1+tanX/1+cotX = 1-tanX/cot-1

please include all steps

ebaines
Jun 19, 2012, 02:05 PM
1+tanX/1+cotX = 1-tanX/cot-1

Please use parentheses! What you wrote is equivalent to:

1+tanx +cotx = -tanx/cotx

which is not accurate. What I think you meant is this:
(1+tanx)/(1+ cot x) = (1-tanx)/(cotx - 1)

You could try cross-multiplying and then converting the cot(x) and tan(x) functions to their sin(x) and cos(x) equivalents.

Sourman
Jun 19, 2012, 02:57 PM
Please use patentheses! What you wrote is equivalent to:

1+tanx +cotx = -tanx/cotx

which is not accurate.
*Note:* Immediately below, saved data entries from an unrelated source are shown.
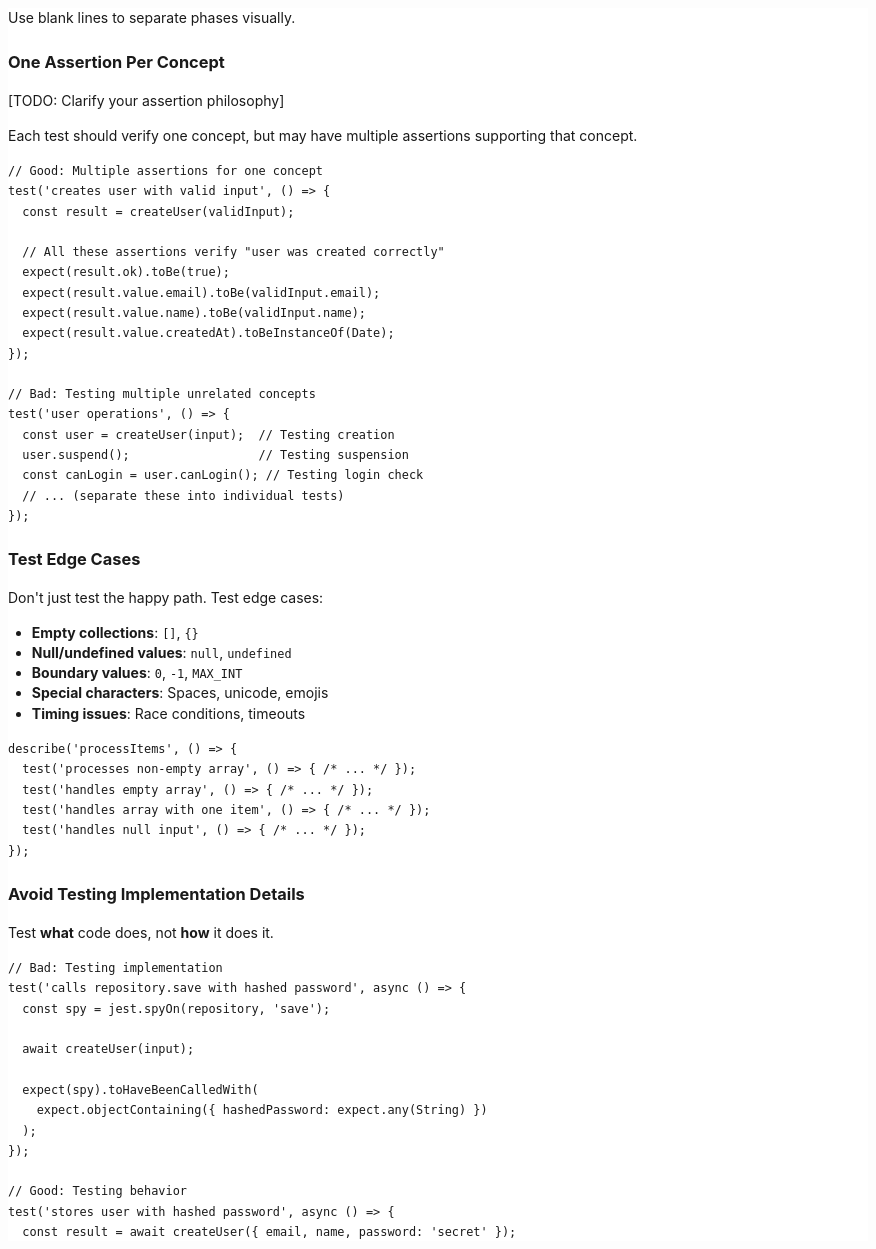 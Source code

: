 Use blank lines to separate phases visually.

### One Assertion Per Concept

[TODO: Clarify your assertion philosophy]

Each test should verify one concept, but may have multiple assertions supporting that concept.

```{{LANGUAGE}}
// Good: Multiple assertions for one concept
test('creates user with valid input', () => {
  const result = createUser(validInput);

  // All these assertions verify "user was created correctly"
  expect(result.ok).toBe(true);
  expect(result.value.email).toBe(validInput.email);
  expect(result.value.name).toBe(validInput.name);
  expect(result.value.createdAt).toBeInstanceOf(Date);
});

// Bad: Testing multiple unrelated concepts
test('user operations', () => {
  const user = createUser(input);  // Testing creation
  user.suspend();                  // Testing suspension
  const canLogin = user.canLogin(); // Testing login check
  // ... (separate these into individual tests)
});
```

### Test Edge Cases

Don't just test the happy path. Test edge cases:

- **Empty collections**: `[]`, `{}`
- **Null/undefined values**: `null`, `undefined`
- **Boundary values**: `0`, `-1`, `MAX_INT`
- **Special characters**: Spaces, unicode, emojis
- **Timing issues**: Race conditions, timeouts

```{{LANGUAGE}}
describe('processItems', () => {
  test('processes non-empty array', () => { /* ... */ });
  test('handles empty array', () => { /* ... */ });
  test('handles array with one item', () => { /* ... */ });
  test('handles null input', () => { /* ... */ });
});
```

### Avoid Testing Implementation Details

Test **what** code does, not **how** it does it.

```{{LANGUAGE}}
// Bad: Testing implementation
test('calls repository.save with hashed password', async () => {
  const spy = jest.spyOn(repository, 'save');

  await createUser(input);

  expect(spy).toHaveBeenCalledWith(
    expect.objectContaining({ hashedPassword: expect.any(String) })
  );
});

// Good: Testing behavior
test('stores user with hashed password', async () => {
  const result = await createUser({ email, name, password: 'secret' });
```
What I think you meant is this:
(1+tanx)/(1+ cot x) = (1-tanx)/(cotx - 1)

You could try cross-multiplying and then converting the cot(x) and tan(x) functions to their sin(x) and cos(x) equivalents.

Ya sorry this is the equation I meant, however if I do the method you proposed would I not be breaking the rules of proving trig Identities, by cross multiplying am I not then assuming that the equation is already equal? I thought when doing trig identities you must work on each side seperatly in order to prove their equality.

ebaines
Jun 19, 2012, 03:05 PM
I hadn't heard of that rule, but no matter. Try this - convert the cot(x) and tan(x) functions to their sine and cosine equivalents. Then simplify, first by multiplying through both numerator and denominator by sin(x)cos(x) and then gathering and eliminating like terms. Comes right out.

Sourman
Jun 19, 2012, 03:40 PM
I hadn't heard of that rule, but no matter. Try this - convert the cot(x) and tan(x) functions to their sine and cosine equivalents. Then simplify, first by multiplying through both numerator and denominator by sin(x)cos(x) and then gathering and eliminating like terms. Comes right out.

K I was finally bale to get it, thanks for the help!